### YOUR GOAL
In the records below, find each line containing the word "WriterType" and copy it.

Segment Start: DATA FOR PROCESSING

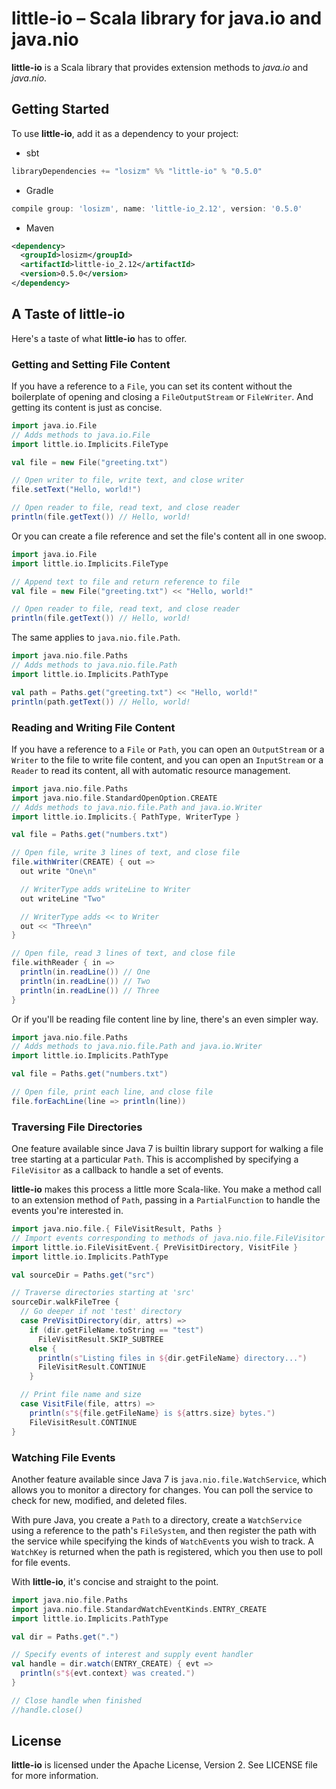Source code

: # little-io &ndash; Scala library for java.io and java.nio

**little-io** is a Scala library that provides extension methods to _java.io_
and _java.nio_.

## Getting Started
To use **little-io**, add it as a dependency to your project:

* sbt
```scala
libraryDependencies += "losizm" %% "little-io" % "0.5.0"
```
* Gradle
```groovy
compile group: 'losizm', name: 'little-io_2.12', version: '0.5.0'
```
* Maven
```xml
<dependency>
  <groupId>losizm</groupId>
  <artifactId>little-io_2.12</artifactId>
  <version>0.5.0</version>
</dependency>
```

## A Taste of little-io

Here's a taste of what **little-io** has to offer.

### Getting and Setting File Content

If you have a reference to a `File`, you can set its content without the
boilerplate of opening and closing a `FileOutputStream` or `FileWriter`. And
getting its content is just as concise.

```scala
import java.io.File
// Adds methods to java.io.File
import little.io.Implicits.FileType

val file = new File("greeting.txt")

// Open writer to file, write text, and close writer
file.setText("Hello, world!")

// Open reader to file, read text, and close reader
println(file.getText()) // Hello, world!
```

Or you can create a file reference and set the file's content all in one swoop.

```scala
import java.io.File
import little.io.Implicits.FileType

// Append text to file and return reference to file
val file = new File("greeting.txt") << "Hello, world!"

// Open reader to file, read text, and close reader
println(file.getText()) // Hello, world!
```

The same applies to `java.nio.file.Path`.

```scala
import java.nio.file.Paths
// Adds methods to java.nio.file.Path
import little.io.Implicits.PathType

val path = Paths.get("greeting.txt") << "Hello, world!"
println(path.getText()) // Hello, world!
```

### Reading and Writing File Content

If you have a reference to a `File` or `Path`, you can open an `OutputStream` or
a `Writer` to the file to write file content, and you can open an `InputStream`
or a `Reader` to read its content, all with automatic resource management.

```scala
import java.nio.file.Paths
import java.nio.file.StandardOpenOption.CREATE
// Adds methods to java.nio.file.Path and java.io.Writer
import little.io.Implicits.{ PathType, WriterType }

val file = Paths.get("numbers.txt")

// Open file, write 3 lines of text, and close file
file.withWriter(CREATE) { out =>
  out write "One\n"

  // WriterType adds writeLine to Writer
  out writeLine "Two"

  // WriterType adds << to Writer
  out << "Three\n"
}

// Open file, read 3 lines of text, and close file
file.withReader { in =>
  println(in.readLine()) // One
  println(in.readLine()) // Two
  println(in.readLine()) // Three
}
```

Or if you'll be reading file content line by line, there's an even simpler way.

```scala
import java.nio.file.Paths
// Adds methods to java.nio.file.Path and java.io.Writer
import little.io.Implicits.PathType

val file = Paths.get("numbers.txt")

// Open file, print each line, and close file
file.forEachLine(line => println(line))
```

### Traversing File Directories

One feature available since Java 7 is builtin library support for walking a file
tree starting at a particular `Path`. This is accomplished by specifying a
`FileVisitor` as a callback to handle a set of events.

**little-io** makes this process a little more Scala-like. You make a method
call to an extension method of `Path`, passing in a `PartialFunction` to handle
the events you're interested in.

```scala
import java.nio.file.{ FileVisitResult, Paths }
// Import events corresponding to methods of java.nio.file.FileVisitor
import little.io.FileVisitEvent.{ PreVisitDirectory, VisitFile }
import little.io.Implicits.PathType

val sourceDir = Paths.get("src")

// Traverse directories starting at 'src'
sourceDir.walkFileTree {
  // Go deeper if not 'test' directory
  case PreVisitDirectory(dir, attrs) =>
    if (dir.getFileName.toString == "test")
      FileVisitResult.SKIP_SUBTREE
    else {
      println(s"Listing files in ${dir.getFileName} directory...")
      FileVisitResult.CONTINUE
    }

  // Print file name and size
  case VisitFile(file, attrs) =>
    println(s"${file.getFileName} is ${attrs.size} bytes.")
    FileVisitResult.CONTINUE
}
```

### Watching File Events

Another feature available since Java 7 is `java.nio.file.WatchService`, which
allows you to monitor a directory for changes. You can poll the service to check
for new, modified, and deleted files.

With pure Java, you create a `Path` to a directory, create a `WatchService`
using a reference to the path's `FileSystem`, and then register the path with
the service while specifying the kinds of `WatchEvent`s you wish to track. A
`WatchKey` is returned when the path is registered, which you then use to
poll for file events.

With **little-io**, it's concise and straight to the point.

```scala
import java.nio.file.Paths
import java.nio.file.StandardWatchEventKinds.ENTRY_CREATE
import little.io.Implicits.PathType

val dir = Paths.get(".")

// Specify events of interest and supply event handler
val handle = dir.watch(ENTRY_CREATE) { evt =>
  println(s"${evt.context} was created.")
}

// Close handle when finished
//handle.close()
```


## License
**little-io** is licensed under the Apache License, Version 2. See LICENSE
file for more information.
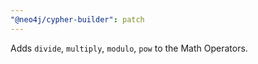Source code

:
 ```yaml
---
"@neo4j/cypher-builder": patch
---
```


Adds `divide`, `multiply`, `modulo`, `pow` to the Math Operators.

Segment End: DATA FOR PROCESSING

### OUTPUT OF THE EXERCISE
import little.io.Implicits.{ PathType, WriterType }
  // WriterType adds writeLine to Writer
  // WriterType adds << to Writer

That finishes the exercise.